EXERCISE DETAILS: Across the entries, how many lines have the string "Best" in them? Reply with only a number.

______________________________

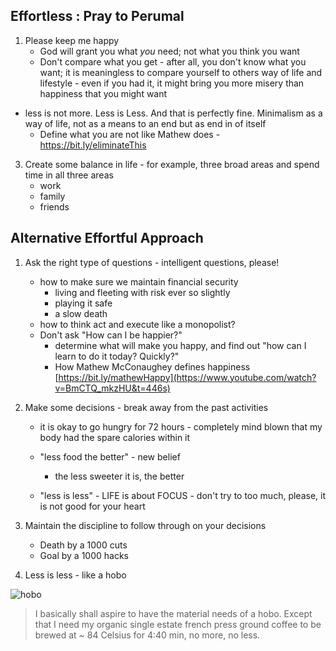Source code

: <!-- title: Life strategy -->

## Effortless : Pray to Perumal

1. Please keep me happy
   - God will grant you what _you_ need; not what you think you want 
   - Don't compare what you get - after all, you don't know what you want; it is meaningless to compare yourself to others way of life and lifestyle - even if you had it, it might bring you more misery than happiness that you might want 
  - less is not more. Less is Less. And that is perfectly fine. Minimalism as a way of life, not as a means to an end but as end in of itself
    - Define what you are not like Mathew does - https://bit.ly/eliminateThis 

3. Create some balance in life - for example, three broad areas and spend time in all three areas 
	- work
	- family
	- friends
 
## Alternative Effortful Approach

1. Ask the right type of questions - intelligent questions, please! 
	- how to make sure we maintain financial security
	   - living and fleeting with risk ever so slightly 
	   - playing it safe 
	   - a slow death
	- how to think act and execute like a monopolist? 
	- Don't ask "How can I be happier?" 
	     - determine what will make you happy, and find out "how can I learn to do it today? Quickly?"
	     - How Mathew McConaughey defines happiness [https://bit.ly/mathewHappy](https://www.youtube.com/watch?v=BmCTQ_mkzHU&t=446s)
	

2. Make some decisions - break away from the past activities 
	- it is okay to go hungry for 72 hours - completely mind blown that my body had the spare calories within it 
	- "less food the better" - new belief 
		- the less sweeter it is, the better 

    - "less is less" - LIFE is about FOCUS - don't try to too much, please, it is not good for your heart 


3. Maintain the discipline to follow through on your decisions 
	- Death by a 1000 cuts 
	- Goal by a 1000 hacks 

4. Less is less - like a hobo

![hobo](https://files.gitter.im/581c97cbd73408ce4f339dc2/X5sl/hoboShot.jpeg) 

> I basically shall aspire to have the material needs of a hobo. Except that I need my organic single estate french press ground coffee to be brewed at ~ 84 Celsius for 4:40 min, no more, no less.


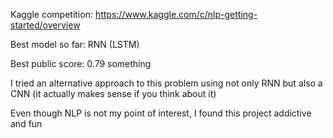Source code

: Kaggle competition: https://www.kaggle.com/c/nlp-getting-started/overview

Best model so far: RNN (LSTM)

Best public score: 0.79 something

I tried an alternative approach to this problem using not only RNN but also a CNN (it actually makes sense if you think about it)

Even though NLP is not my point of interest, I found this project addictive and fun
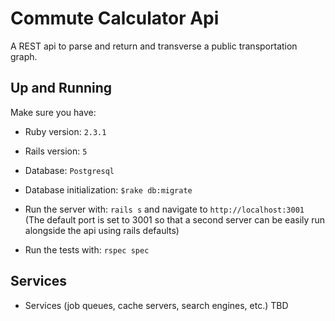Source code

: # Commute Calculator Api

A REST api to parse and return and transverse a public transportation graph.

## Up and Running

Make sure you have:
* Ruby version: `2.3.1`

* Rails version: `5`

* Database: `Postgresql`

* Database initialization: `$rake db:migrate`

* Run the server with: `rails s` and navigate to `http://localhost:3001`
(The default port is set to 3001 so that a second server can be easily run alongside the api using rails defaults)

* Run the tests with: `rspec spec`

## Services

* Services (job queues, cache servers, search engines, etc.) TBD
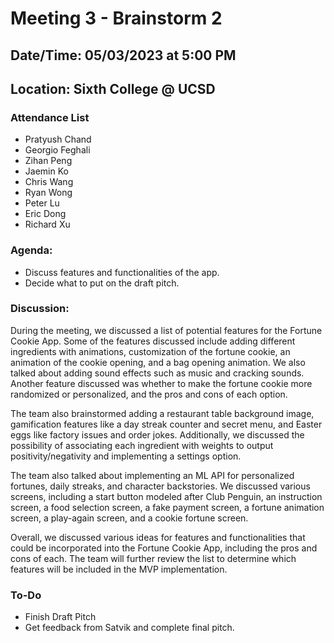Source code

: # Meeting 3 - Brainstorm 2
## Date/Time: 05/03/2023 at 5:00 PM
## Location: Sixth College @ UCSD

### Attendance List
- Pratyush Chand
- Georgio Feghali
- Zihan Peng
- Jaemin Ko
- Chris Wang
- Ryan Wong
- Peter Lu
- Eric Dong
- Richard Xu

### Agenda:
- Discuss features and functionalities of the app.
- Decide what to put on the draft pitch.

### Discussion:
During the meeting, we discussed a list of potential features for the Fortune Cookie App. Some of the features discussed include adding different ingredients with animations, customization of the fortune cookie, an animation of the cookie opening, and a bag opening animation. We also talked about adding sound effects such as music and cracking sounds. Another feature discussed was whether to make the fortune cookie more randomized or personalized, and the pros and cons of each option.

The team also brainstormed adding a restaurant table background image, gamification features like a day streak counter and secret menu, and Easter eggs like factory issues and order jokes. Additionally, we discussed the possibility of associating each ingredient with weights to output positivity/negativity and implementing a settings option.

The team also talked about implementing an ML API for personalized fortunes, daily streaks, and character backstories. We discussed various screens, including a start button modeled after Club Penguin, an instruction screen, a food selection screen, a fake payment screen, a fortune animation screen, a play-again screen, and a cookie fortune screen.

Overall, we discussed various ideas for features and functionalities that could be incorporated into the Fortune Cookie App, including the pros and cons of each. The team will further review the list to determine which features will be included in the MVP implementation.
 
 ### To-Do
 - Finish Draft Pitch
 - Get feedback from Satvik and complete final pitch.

______________________________

RESPONSE TO THIS TASK: 2